Configurable via command-line arguments.

Tech Stack

Python 3.7+
Google Cloud BigQuery
Google Cloud Run
Google Cloud Workflows
Docker

Getting Started

Prerequisites

Python 3.7 or higher
Google Cloud SDK
Docker
Google Cloud project with BigQuery, Cloud Run, and Artifact Registry enabled

Installation

Clone the repository:

git clone https://github.com/justin-napolitano/loc_prodifier.git
cd loc_prodifier

Install required Python packages:

pip install -r requirements.txt

Running Locally

Ensure you have your Google Cloud credentials JSON file.

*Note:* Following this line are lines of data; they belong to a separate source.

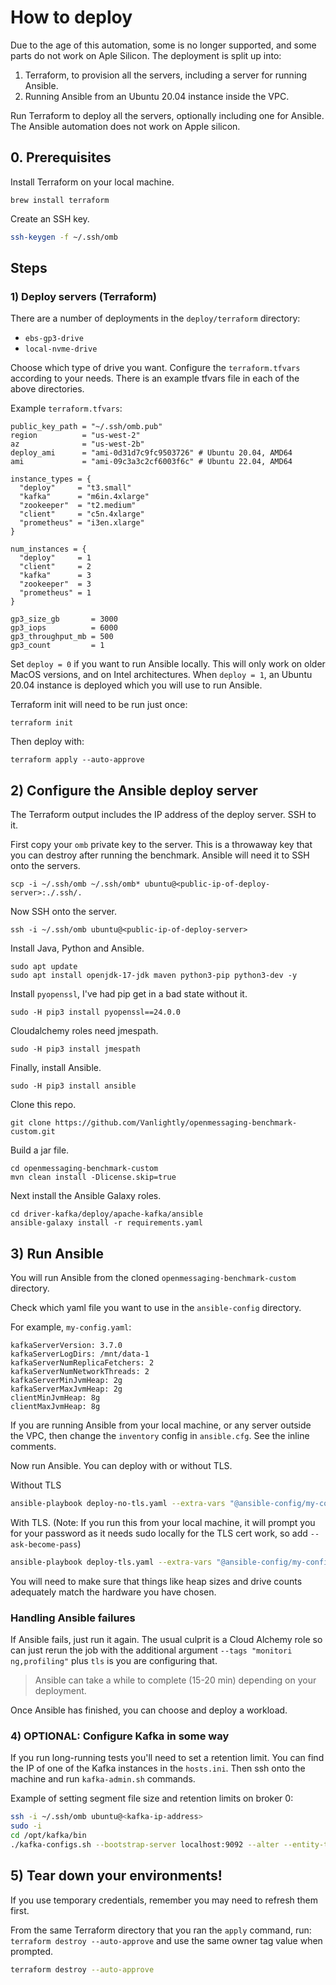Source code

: # How to deploy

Due to the age of this automation, some is no longer supported, and some parts do not work on Aple Silicon. The deployment is split up into:
1. Terraform, to provision all the servers, including a server for running Ansible.
2. Running Ansible from an Ubuntu 20.04 instance inside the VPC.

Run Terraform to deploy all the servers, optionally including one for Ansible. The Ansible automation does not work on Apple silicon.

## 0. Prerequisites

Install Terraform on your local machine.

```
brew install terraform
```

Create an SSH key.

```bash
ssh-keygen -f ~/.ssh/omb
```

## Steps

### 1) Deploy servers (Terraform)

There are a number of deployments in the `deploy/terraform` directory:
- `ebs-gp3-drive`
- `local-nvme-drive`

Choose which type of drive you want. Configure the `terraform.tfvars` according to your needs. There is an example tfvars file in each of the above directories.

Example `terraform.tfvars`:

```
public_key_path = "~/.ssh/omb.pub"
region          = "us-west-2"
az		        = "us-west-2b"
deploy_ami      = "ami-0d31d7c9fc9503726" # Ubuntu 20.04, AMD64
ami             = "ami-09c3a3c2cf6003f6c" # Ubuntu 22.04, AMD64

instance_types = {
  "deploy"     = "t3.small"
  "kafka"      = "m6in.4xlarge"
  "zookeeper"  = "t2.medium"
  "client"     = "c5n.4xlarge"
  "prometheus" = "i3en.xlarge"
}

num_instances = {
  "deploy"     = 1
  "client"     = 2
  "kafka"      = 3
  "zookeeper"  = 3
  "prometheus" = 1
}

gp3_size_gb       = 3000
gp3_iops          = 6000
gp3_throughput_mb = 500
gp3_count         = 1
```

Set `deploy = 0` if you want to run Ansible locally. This will only work on older MacOS versions, and on Intel architectures. When `deploy = 1`, an Ubuntu 20.04 instance is deployed which you will use to run Ansible.

Terraform init will need to be run just once:

```
terraform init
```

Then deploy with:

```
terraform apply --auto-approve
```

## 2) Configure the Ansible deploy server

The Terraform output includes the IP address of the deploy server. SSH to it.

First copy your `omb` private key to the server. This is a throwaway key that you can destroy after running the benchmark. Ansible will need it to SSH onto the servers.

```
scp -i ~/.ssh/omb ~/.ssh/omb* ubuntu@<public-ip-of-deploy-server>:./.ssh/.
```

Now SSH onto the server.

```
ssh -i ~/.ssh/omb ubuntu@<public-ip-of-deploy-server>
```

Install Java, Python and Ansible.

```
sudo apt update
sudo apt install openjdk-17-jdk maven python3-pip python3-dev -y
```

Install `pyopenssl`, I've had pip get in a bad state without it.

```
sudo -H pip3 install pyopenssl==24.0.0
```

Cloudalchemy roles need jmespath.

```
sudo -H pip3 install jmespath
```

Finally, install Ansible.

```
sudo -H pip3 install ansible
```

Clone this repo.

```
git clone https://github.com/Vanlightly/openmessaging-benchmark-custom.git
```

Build a jar file.

```
cd openmessaging-benchmark-custom
mvn clean install -Dlicense.skip=true
```

Next install the Ansible Galaxy roles.

```
cd driver-kafka/deploy/apache-kafka/ansible
ansible-galaxy install -r requirements.yaml
```

## 3) Run Ansible

You will run Ansible from the cloned `openmessaging-benchmark-custom` directory.

Check which yaml file you want to use in the `ansible-config` directory.

For example, `my-config.yaml`:

```
kafkaServerVersion: 3.7.0
kafkaServerLogDirs: /mnt/data-1
kafkaServerNumReplicaFetchers: 2
kafkaServerNumNetworkThreads: 2
kafkaServerMinJvmHeap: 2g
kafkaServerMaxJvmHeap: 2g
clientMinJvmHeap: 8g
clientMaxJvmHeap: 8g

```

If you are running Ansible from your local machine, or any server outside the VPC, then change the `inventory` config in `ansible.cfg`. See the inline comments.

Now run Ansible. You can deploy with or without TLS.



Without TLS
```bash
ansible-playbook deploy-no-tls.yaml --extra-vars "@ansible-config/my-config.yaml"
```

With TLS. (Note: If you run this from your local machine, it will prompt you for your password as it needs sudo locally for the TLS cert work, so add `--ask-become-pass`)

```bash
ansible-playbook deploy-tls.yaml --extra-vars "@ansible-config/my-config.yaml"
```

You will need to make sure that things like heap sizes and drive counts adequately match the hardware you have chosen.

### Handling Ansible failures

If Ansible fails, just run it again. The usual culprit is a Cloud Alchemy role so can just rerun the job with the additional argument `--tags "monitori
ng,profiling"` plus `tls` is you are configuring that.

> Ansible can take a while to complete (15-20 min) depending on your deployment.

Once Ansible has finished, you can choose and deploy a workload.

### 4) OPTIONAL: Configure Kafka in some way

If you run long-running tests you'll need to set a retention limit. You can find the IP of one of the Kafka instances in the `hosts.ini`. Then ssh onto the machine and run `kafka-admin.sh` commands.

Example of setting segment file size and retention limits on broker 0:

```bash
ssh -i ~/.ssh/omb ubuntu@<kafka-ip-address>
sudo -i
cd /opt/kafka/bin
./kafka-configs.sh --bootstrap-server localhost:9092 --alter --entity-type brokers --entity-name 0 --add-config segment.bytes=134217728,log.segment.bytes=134217728,log.retention.ms=1200000,log.retention.bytes=40000000000,retention.ms=1200000,retention.bytes=40000000000
```

## 5) Tear down your environments!
If you use temporary credentials, remember you may need to refresh them first.

From the same Terraform directory that you ran the `apply` command, run: `terraform destroy --auto-approve` and use the same owner tag value when prompted.

```bash
terraform destroy --auto-approve
```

Run:

python loc_prodifier.py --dataset_id your_dataset_id --staging_table_id your_staging_table_id --prod_table_id your_prod_table_id --local

Running with Docker

Build the Docker image:

docker build -t my-bigquery-script .

Run the container:

docker run --rm my-bigquery-script --dataset_id your_dataset_id --staging_table_id your_staging_table_id --prod_table_id your_prod_table_id --local

Deploying to Google Cloud Run

Use the provided cloudbuild.yaml to build and push the Docker image to Artifact Registry.
Deploy the Cloud Run job using the Cloud Build steps or manually with gcloud commands.
Use workflow.yaml to orchestrate parallel merges via Google Cloud Workflows.

Project Structure

loc_prodifier/
├── cloudbuild.yaml        # Cloud Build configuration for building and deploying
├── Dockerfile             # Docker image build instructions
├── gcputils/              # Google Cloud utility submodule (BigQuery, Storage, Logging, Secrets)
│   ├── BigQueryClient.py  # BigQuery client wrapper
│   ├── gcpclient.py       # Google Cloud Storage client
│   ├── GoogleCloudLogging.py # Cloud Logging client
│   ├── GoogleSecretManager.py # Secret Manager client
│   └── ...
├── loc_prodifier.py       # Main script for merging tables
├── readme-prodifier.md    # Original README content
├── requirements.txt       # Python dependencies
└── workflow.yaml          # Cloud Workflows definition for parallel execution

Future Work / Roadmap

Add support for configurable merge conditions and update clauses.
Enhance error handling and logging integration.
Provide more detailed usage examples and automated tests.
Expand support for additional data sources or cloud providers.
Implement monitoring and alerting for workflow executions.

Note: Some documentation and features are inferred based on available code and files.